Consider the example in your comment to Gene's answer:

class S { 
    unsigned char x; 
    public: ~S() { 
        ++x; 
    } 
};

the destructor here is clearly modifying an object -- hence that's a "side effect" with the given definition -- yet I'm pretty sure no program could "depend" on this side effect in any reasonable sense of the term. What am I missing?

you are missing the embedded world for example. Consider a bare metal c++ program running on a small processor with special function register access to a uart:

new (address_of_uart_tx_special_function_register) S;

here calling the destructor clearly has observable side effects. If we don't call it, the UART transmits one byte less.

Therefore whether side effects are observable also depends on what the hardware is doing with the writes to certain memory locations.

It may also be noteworthy that even if the body of a destructor is empty it could still have side effects if any of the classes member variables have destructors with side effects.

I don't see anything forbidding the compiler from doing other bookkeeping (maybe with regard to exceptions and stack unwinding). Even if no compiler currently does and no compiler ever will from a language lawyer point of view you still have to consider it UB unless you know that the compiler doesn't create side effects.

Answer 12

Say you have a class that acquires a lock in its constructor and then releases the lock in its destructor. Releasing the lock is a side affect of calling the destructor.
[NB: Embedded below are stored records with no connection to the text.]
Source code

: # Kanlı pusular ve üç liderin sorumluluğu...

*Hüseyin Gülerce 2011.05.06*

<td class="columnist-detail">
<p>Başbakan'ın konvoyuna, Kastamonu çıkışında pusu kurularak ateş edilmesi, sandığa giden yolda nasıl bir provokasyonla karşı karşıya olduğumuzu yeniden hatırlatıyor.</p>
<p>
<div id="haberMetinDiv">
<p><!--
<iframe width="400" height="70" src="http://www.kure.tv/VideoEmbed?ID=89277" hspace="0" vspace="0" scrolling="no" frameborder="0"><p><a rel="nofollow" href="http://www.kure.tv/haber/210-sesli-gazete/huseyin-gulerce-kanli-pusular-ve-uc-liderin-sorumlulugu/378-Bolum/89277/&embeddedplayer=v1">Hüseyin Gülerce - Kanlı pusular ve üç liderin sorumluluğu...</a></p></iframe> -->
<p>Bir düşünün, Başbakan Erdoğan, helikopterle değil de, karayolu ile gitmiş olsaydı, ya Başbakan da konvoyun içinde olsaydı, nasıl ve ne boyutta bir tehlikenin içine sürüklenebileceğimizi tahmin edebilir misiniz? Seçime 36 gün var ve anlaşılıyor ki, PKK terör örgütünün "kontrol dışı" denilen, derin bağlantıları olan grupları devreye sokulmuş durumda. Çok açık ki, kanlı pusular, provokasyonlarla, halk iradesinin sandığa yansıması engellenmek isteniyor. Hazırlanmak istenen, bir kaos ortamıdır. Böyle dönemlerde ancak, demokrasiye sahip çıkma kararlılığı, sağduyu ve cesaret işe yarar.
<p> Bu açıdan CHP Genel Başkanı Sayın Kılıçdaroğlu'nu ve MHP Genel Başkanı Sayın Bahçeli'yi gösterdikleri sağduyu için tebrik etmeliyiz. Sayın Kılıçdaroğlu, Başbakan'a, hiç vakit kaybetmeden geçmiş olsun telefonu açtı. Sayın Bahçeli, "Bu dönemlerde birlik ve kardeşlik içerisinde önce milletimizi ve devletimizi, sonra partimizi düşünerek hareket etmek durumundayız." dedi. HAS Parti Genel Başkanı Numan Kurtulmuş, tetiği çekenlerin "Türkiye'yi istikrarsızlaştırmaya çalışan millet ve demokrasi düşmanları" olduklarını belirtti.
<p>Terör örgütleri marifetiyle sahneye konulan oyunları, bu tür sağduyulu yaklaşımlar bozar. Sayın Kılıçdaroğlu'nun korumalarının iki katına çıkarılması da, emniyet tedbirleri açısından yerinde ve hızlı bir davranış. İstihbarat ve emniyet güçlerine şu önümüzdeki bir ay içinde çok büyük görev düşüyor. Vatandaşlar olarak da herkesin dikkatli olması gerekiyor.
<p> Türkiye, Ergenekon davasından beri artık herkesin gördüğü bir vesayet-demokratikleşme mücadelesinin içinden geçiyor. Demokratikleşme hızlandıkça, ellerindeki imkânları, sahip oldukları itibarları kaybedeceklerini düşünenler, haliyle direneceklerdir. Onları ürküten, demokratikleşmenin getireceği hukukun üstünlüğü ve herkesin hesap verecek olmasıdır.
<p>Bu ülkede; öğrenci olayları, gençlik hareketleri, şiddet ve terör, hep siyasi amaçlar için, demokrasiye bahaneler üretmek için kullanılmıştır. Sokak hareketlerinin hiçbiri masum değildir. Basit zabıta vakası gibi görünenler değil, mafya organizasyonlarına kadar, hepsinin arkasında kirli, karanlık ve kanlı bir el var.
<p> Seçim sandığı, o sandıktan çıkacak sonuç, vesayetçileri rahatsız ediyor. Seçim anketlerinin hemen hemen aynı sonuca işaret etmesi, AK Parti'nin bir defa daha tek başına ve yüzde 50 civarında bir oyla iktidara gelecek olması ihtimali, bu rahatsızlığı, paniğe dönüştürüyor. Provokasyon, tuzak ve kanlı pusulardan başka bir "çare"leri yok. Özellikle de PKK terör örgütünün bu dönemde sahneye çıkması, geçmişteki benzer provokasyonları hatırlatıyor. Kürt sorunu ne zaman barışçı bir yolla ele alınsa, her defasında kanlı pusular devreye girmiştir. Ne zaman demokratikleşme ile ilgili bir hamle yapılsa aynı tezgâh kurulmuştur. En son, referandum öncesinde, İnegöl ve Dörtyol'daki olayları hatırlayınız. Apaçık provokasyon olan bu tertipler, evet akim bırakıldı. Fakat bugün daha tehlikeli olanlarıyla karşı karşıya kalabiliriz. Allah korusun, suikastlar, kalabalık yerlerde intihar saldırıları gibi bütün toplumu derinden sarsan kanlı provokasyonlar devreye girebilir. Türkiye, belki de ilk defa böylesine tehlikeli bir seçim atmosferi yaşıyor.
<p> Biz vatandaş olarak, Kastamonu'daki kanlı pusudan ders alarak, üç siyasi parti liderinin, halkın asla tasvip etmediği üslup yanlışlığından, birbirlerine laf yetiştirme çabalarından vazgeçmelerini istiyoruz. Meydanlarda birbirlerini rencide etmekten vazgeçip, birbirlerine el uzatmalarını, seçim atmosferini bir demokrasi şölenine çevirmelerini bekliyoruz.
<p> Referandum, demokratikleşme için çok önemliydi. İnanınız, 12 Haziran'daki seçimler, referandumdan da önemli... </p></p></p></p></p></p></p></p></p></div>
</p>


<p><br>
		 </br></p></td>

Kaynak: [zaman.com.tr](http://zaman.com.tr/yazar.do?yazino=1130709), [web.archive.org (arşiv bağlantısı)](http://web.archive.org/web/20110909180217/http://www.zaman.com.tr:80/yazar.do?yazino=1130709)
Now, it's your job to ensure that the destructor is called. Typically this is done by calling delete, but you can also call it directly, and this is usually done if you've allocated an object using placement new.

In your example you've allocate 2 MakeRandom instances, but only called the destructor on one of them. If it were were managing some resource (like a file ) then you'd have a resource leak.

So, to answer your question, yes, forgetting to call a destructor is different to forgetting to call an ordinary function. A destructor is the inverse of the constructor. You're required to call the constructor, and so you're required to call the destructor in order to "unwind" anything done by the destructor. This isn't the case with an "ordinary" function.

Answer 13

It basically means that when you define your own destructor for a class, it is no longer called automatically upon leaving scope. The object will still be out of scope if you try to use it, but the memory will still be used up in the stack and anything in your non-default destructor will not happen. If you want the count of objects to decrease whenever you call your destructor, for example, it will not happen.